*Saved entries*
* * * * *
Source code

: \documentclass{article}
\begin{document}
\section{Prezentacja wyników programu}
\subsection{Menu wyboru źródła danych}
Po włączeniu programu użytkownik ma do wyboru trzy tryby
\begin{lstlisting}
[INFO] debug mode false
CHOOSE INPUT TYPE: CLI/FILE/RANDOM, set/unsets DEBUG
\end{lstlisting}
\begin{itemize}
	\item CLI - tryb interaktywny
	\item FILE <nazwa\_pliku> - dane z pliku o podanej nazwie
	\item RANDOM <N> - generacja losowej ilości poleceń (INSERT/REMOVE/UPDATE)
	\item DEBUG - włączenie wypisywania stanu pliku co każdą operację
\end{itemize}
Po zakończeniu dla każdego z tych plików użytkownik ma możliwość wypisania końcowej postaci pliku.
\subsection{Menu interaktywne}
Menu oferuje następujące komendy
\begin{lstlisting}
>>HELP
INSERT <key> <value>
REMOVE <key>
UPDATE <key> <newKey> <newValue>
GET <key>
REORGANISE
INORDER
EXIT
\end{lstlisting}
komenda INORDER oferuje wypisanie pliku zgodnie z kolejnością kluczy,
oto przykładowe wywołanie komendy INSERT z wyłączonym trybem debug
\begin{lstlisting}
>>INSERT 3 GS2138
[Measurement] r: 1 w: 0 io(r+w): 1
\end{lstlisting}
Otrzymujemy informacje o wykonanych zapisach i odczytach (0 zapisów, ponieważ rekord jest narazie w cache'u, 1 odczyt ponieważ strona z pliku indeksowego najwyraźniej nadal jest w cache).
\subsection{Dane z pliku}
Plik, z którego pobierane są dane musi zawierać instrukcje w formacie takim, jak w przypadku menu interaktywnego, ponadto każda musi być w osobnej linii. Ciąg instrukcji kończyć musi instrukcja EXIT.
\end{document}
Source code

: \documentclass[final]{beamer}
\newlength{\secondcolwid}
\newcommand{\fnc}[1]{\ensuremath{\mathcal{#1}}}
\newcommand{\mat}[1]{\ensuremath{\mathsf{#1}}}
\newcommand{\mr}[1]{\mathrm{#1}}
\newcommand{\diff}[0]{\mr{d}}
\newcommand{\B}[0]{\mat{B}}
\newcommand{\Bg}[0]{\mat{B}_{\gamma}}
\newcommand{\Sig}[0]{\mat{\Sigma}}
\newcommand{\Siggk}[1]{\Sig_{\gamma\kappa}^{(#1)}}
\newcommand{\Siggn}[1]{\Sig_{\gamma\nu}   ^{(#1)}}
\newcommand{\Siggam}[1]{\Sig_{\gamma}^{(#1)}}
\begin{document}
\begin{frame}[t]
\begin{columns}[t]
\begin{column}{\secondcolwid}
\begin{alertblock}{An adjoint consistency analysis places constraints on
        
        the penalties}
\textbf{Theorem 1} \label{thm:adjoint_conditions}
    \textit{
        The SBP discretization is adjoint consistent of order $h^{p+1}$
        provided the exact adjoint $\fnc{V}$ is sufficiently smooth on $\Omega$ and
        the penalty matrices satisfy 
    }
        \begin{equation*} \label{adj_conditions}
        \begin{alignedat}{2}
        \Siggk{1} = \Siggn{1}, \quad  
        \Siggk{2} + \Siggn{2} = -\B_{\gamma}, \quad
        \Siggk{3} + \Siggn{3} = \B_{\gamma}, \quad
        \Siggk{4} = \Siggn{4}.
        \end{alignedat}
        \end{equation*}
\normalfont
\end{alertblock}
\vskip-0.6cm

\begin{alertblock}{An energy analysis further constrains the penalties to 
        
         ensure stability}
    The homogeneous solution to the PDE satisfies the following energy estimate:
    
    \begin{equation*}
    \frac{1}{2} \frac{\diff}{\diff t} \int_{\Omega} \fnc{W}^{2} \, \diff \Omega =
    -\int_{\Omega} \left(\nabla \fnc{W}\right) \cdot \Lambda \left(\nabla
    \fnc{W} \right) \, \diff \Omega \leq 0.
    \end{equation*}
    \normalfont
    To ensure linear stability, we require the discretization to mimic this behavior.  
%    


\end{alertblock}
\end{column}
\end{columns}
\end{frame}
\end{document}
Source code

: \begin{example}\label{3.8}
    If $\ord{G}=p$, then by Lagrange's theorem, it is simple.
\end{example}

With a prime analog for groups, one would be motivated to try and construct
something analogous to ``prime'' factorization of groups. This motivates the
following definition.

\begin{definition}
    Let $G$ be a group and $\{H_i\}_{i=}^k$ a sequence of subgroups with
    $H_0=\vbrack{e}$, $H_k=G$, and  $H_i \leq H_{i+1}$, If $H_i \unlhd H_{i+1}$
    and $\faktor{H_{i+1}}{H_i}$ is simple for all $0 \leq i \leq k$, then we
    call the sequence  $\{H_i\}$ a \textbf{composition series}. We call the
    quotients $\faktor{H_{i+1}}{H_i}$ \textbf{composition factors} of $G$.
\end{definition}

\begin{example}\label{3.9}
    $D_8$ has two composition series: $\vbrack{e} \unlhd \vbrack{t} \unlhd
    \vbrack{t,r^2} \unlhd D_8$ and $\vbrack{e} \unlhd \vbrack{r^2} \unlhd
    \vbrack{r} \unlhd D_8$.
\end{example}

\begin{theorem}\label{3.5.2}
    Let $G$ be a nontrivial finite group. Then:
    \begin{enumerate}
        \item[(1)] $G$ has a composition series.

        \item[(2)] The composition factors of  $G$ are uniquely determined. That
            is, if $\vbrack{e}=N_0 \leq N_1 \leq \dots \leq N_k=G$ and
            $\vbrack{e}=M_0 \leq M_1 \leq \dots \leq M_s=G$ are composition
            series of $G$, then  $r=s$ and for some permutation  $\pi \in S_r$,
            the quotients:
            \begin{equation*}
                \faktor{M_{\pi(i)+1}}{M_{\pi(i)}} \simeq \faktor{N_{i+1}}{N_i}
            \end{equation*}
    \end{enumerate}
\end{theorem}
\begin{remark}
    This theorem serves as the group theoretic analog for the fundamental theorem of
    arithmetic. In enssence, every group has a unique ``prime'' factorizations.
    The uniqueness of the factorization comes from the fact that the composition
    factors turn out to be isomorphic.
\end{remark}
* * * * *
*Task requirements*
Each line of the data must be returned exactly.

*Answer*
Source code

: \documentclass{article}
\begin{document}
\section{Prezentacja wyników programu}
\subsection{Menu wyboru źródła danych}
Po włączeniu programu użytkownik ma do wyboru trzy tryby
\begin{lstlisting}
[INFO] debug mode false
CHOOSE INPUT TYPE: CLI/FILE/RANDOM, set/unsets DEBUG
\end{lstlisting}
\begin{itemize}
	\item CLI - tryb interaktywny
	\item FILE <nazwa\_pliku> - dane z pliku o podanej nazwie
	\item RANDOM <N> - generacja losowej ilości poleceń (INSERT/REMOVE/UPDATE)
	\item DEBUG - włączenie wypisywania stanu pliku co każdą operację
\end{itemize}
Po zakończeniu dla każdego z tych plików użytkownik ma możliwość wypisania końcowej postaci pliku.
\subsection{Menu interaktywne}
Menu oferuje następujące komendy
\begin{lstlisting}
>>HELP
INSERT <key> <value>
REMOVE <key>
UPDATE <key> <newKey> <newValue>
GET <key>
REORGANISE
INORDER
EXIT
\end{lstlisting}
komenda INORDER oferuje wypisanie pliku zgodnie z kolejnością kluczy,
oto przykładowe wywołanie komendy INSERT z wyłączonym trybem debug
\begin{lstlisting}
>>INSERT 3 GS2138
[Measurement] r: 1 w: 0 io(r+w): 1
\end{lstlisting}
Otrzymujemy informacje o wykonanych zapisach i odczytach (0 zapisów, ponieważ rekord jest narazie w cache'u, 1 odczyt ponieważ strona z pliku indeksowego najwyraźniej nadal jest w cache).
\subsection{Dane z pliku}
Plik, z którego pobierane są dane musi zawierać instrukcje w formacie takim, jak w przypadku menu interaktywnego, ponadto każda musi być w osobnej linii. Ciąg instrukcji kończyć musi instrukcja EXIT.
\end{document}
Source code

: \documentclass[final]{beamer}
\newlength{\secondcolwid}
\newcommand{\fnc}[1]{\ensuremath{\mathcal{#1}}}
\newcommand{\mat}[1]{\ensuremath{\mathsf{#1}}}
\newcommand{\mr}[1]{\mathrm{#1}}
\newcommand{\diff}[0]{\mr{d}}
\newcommand{\B}[0]{\mat{B}}
\newcommand{\Bg}[0]{\mat{B}_{\gamma}}
\newcommand{\Sig}[0]{\mat{\Sigma}}
\newcommand{\Siggk}[1]{\Sig_{\gamma\kappa}^{(#1)}}
\newcommand{\Siggn}[1]{\Sig_{\gamma\nu}   ^{(#1)}}
\newcommand{\Siggam}[1]{\Sig_{\gamma}^{(#1)}}
\begin{document}
\begin{frame}[t]
\begin{columns}[t]
\begin{column}{\secondcolwid}
\begin{alertblock}{An adjoint consistency analysis places constraints on
        
        the penalties}
\textbf{Theorem 1} \label{thm:adjoint_conditions}
    \textit{
        The SBP discretization is adjoint consistent of order $h^{p+1}$
        provided the exact adjoint $\fnc{V}$ is sufficiently smooth on $\Omega$ and
        the penalty matrices satisfy 
    }
        \begin{equation*} \label{adj_conditions}
        \begin{alignedat}{2}
        \Siggk{1} = \Siggn{1}, \quad  
        \Siggk{2} + \Siggn{2} = -\B_{\gamma}, \quad
        \Siggk{3} + \Siggn{3} = \B_{\gamma}, \quad
        \Siggk{4} = \Siggn{4}.
        \end{alignedat}
        \end{equation*}
\normalfont
\end{alertblock}
\vskip-0.6cm

\begin{alertblock}{An energy analysis further constrains the penalties to 
        
         ensure stability}
    The homogeneous solution to the PDE satisfies the following energy estimate:
    
    \begin{equation*}
    \frac{1}{2} \frac{\diff}{\diff t} \int_{\Omega} \fnc{W}^{2} \, \diff \Omega =
    -\int_{\Omega} \left(\nabla \fnc{W}\right) \cdot \Lambda \left(\nabla
    \fnc{W} \right) \, \diff \Omega \leq 0.
    \end{equation*}
    \normalfont
    To ensure linear stability, we require the discretization to mimic this behavior.  
%    


\end{alertblock}
\end{column}
\end{columns}
\end{frame}
\end{document}
Source code

: \begin{example}\label{3.8}
    If $\ord{G}=p$, then by Lagrange's theorem, it is simple.
\end{example}

With a prime analog for groups, one would be motivated to try and construct
something analogous to ``prime'' factorization of groups. This motivates the
following definition.

\begin{definition}
    Let $G$ be a group and $\{H_i\}_{i=}^k$ a sequence of subgroups with
    $H_0=\vbrack{e}$, $H_k=G$, and  $H_i \leq H_{i+1}$, If $H_i \unlhd H_{i+1}$
    and $\faktor{H_{i+1}}{H_i}$ is simple for all $0 \leq i \leq k$, then we
    call the sequence  $\{H_i\}$ a \textbf{composition series}. We call the
    quotients $\faktor{H_{i+1}}{H_i}$ \textbf{composition factors} of $G$.
\end{definition}

\begin{example}\label{3.9}
    $D_8$ has two composition series: $\vbrack{e} \unlhd \vbrack{t} \unlhd
    \vbrack{t,r^2} \unlhd D_8$ and $\vbrack{e} \unlhd \vbrack{r^2} \unlhd
    \vbrack{r} \unlhd D_8$.
\end{example}

\begin{theorem}\label{3.5.2}
    Let $G$ be a nontrivial finite group. Then:
    \begin{enumerate}
        \item[(1)] $G$ has a composition series.

        \item[(2)] The composition factors of  $G$ are uniquely determined. That
            is, if $\vbrack{e}=N_0 \leq N_1 \leq \dots \leq N_k=G$ and
            $\vbrack{e}=M_0 \leq M_1 \leq \dots \leq M_s=G$ are composition
            series of $G$, then  $r=s$ and for some permutation  $\pi \in S_r$,
            the quotients:
            \begin{equation*}
                \faktor{M_{\pi(i)+1}}{M_{\pi(i)}} \simeq \faktor{N_{i+1}}{N_i}
            \end{equation*}
    \end{enumerate}
\end{theorem}
\begin{remark}
    This theorem serves as the group theoretic analog for the fundamental theorem of
    arithmetic. In enssence, every group has a unique ``prime'' factorizations.
    The uniqueness of the factorization comes from the fact that the composition
    factors turn out to be isomorphic.
\end{remark}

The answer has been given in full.